Dinsel milliyetçilikten maksat; Müslüman’ın fert ve cemiyet olarak İslam’ı bütün olarak, pazarlıksız bir şekilde yaşaması ise, biz yine şahid oluruz ki, Başbakan asla ve kat’a dinsel milliyetçilik yapmıyor. Zaten AK(çe) Partisi kurulduktan sonra; akçeli işlerde nasıl davranılırmış çok yakından gördük. Hortumları keseceğini söyleyenler; hakikaten hortumları kesip, başkalarına giden rantları kendilerine doğru çevirdiler. Ahlaktan bahis açan hiç kimse kalmadı. Makam ve rütbe kapanlar ilk önce, sekreterleri ile evlenmeye başladı. Namus sözü vererek başörtüsü sorununu çözeceğini söyleyenler, hala namuslu! bir şekilde meydan meydan geziyorlar. Kendisini İslamcı! olarak gören gazete-radyo-televizyonlar ise bu rantlardan pay sahibi olmak için iktidarın her yaptığını güzel göstererek, sahte kutuplaşmaları körükleyerek, esas problemleri gündemden düşürerek, bunları aklamaya çalışmakla meşgul.
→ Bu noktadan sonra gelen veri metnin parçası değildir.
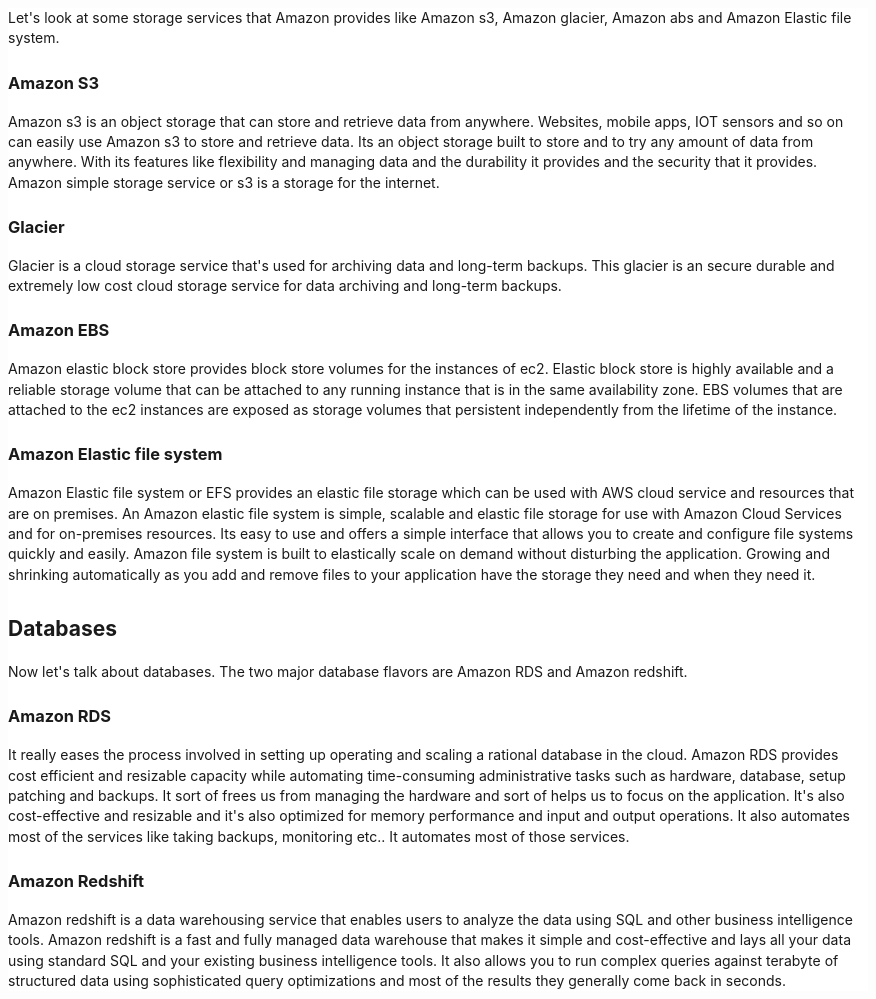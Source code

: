 Let's look at some storage services that Amazon provides like Amazon s3, Amazon glacier, Amazon abs and Amazon Elastic file system.

### Amazon S3

Amazon s3 is an object storage that can store and retrieve data from anywhere. Websites, mobile apps, IOT sensors and so on can easily use Amazon s3 to store and retrieve data. Its an object storage built to store and to try any amount of data from anywhere. With its features like flexibility and managing data and the durability it provides and the security that it provides. Amazon simple storage service or s3 is a storage for the internet.

### Glacier

Glacier is a cloud storage service that's used for archiving data and long-term backups. This glacier is an secure durable and extremely low cost cloud storage service for data archiving and long-term backups.

### Amazon EBS

Amazon elastic block store provides block store volumes for the instances of ec2. Elastic block store is highly available and a reliable storage volume that can be attached to any running instance that is in the same availability zone. EBS volumes that are attached to the ec2 instances are exposed as storage volumes that persistent independently from the lifetime of the instance.

### Amazon Elastic file system

Amazon Elastic file system or EFS provides an elastic file storage which can be used with AWS cloud service and resources that are on premises. An Amazon elastic file system is simple, scalable and elastic file storage for use with Amazon Cloud Services and for on-premises resources. Its easy to use and offers a simple interface that allows you to create and configure file systems quickly and easily. Amazon file system is built to elastically scale on demand without disturbing the application. Growing and shrinking automatically as you add and remove files to your application have the storage they need and when they need it.

## Databases

Now let's talk about databases. The two major database flavors are Amazon RDS and Amazon redshift.

### Amazon RDS

It really eases the process involved in setting up operating and scaling a rational database in the cloud. Amazon RDS provides cost efficient and resizable capacity while automating time-consuming administrative tasks such as hardware, database, setup patching and backups. It sort of frees us from managing the hardware and sort of helps us to focus on the application. It's also cost-effective and resizable and it's also optimized for memory performance and input and output operations. It also automates most of the services like taking backups, monitoring etc.. It automates most of those services.

### Amazon Redshift

Amazon redshift is a data warehousing service that enables users to analyze the data using SQL and other business intelligence tools. Amazon redshift is a fast and fully managed data warehouse that makes it simple and cost-effective and lays all your data using standard SQL and your existing business intelligence tools. It also allows you to run complex queries against terabyte of structured data using sophisticated query optimizations and most of the results they generally come back in seconds.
Dinsel milliyetçilikten maksat; “doğudaki müslümanın ayağına diken batsa, batıdaki Müslüman bunun acısını hisseder” hakikati ile ifade bulan İslam kardeşliği ise, biz şahidiz ki Başbakan kesinlikle dinsel milliyetçi değildir. İktidara gelir gelmez BOP Eşbaşkanı sıfatı ile 1 Mart tezkeresini meclise getiren bunlardır. “Amerika’nın Irak’taki başarısı bizim başarımızdır” diyen, üç milyon Müslüman-Arab’ın soykırıma uğramasına ses çıkarmayan, Irak’taki Haçlı sürülerine en büyük lojistik desteğin gittiği İncirlik üssünü açık tutan bunlardır. “Pastadan biz de pay alacağız “ diyerek Irak yağmasına katılan, ülkesinin kapısını içerden düşmana açarak vatan hainliği yapanları devlet törenleri ile karşılayanlar da bunlardır. Amerika’nın bu bir haçlı seferidir diyerek girdiği İslam toprağı olan Afganistan’a asker gönderen, orada bulunan Haçlı sürülerinin komutanlığını yapan da bunlardır. Hükümetin bilgisi ve izni kapsamında Guantanamo’daki 900 Mücahidin 623’ü incirlik hava üssünden gitmiştir. Oysa ki İtalya’da CIA ajanları ülkede operasyon yaptıkları için tutuklanır iken; bizde haber dahi olmamaktadır. Hatta dinsel milliyetçilik yapmayan Başbakanın idare ettiği ülkede CIA ajanları cirit atmakta, ve dahi polis sorgusuna katılmaktadırlar. Davos’ta “van minüt” diyen Başbakan “tu minüt” demeyerek İsrail ile olan hiçbir anlaşmayı iptal etmemiştir. Yahudi örgütlerinden “cesaret ödülü” sahibi, Yahudi olmayan tek kişi kendisidir.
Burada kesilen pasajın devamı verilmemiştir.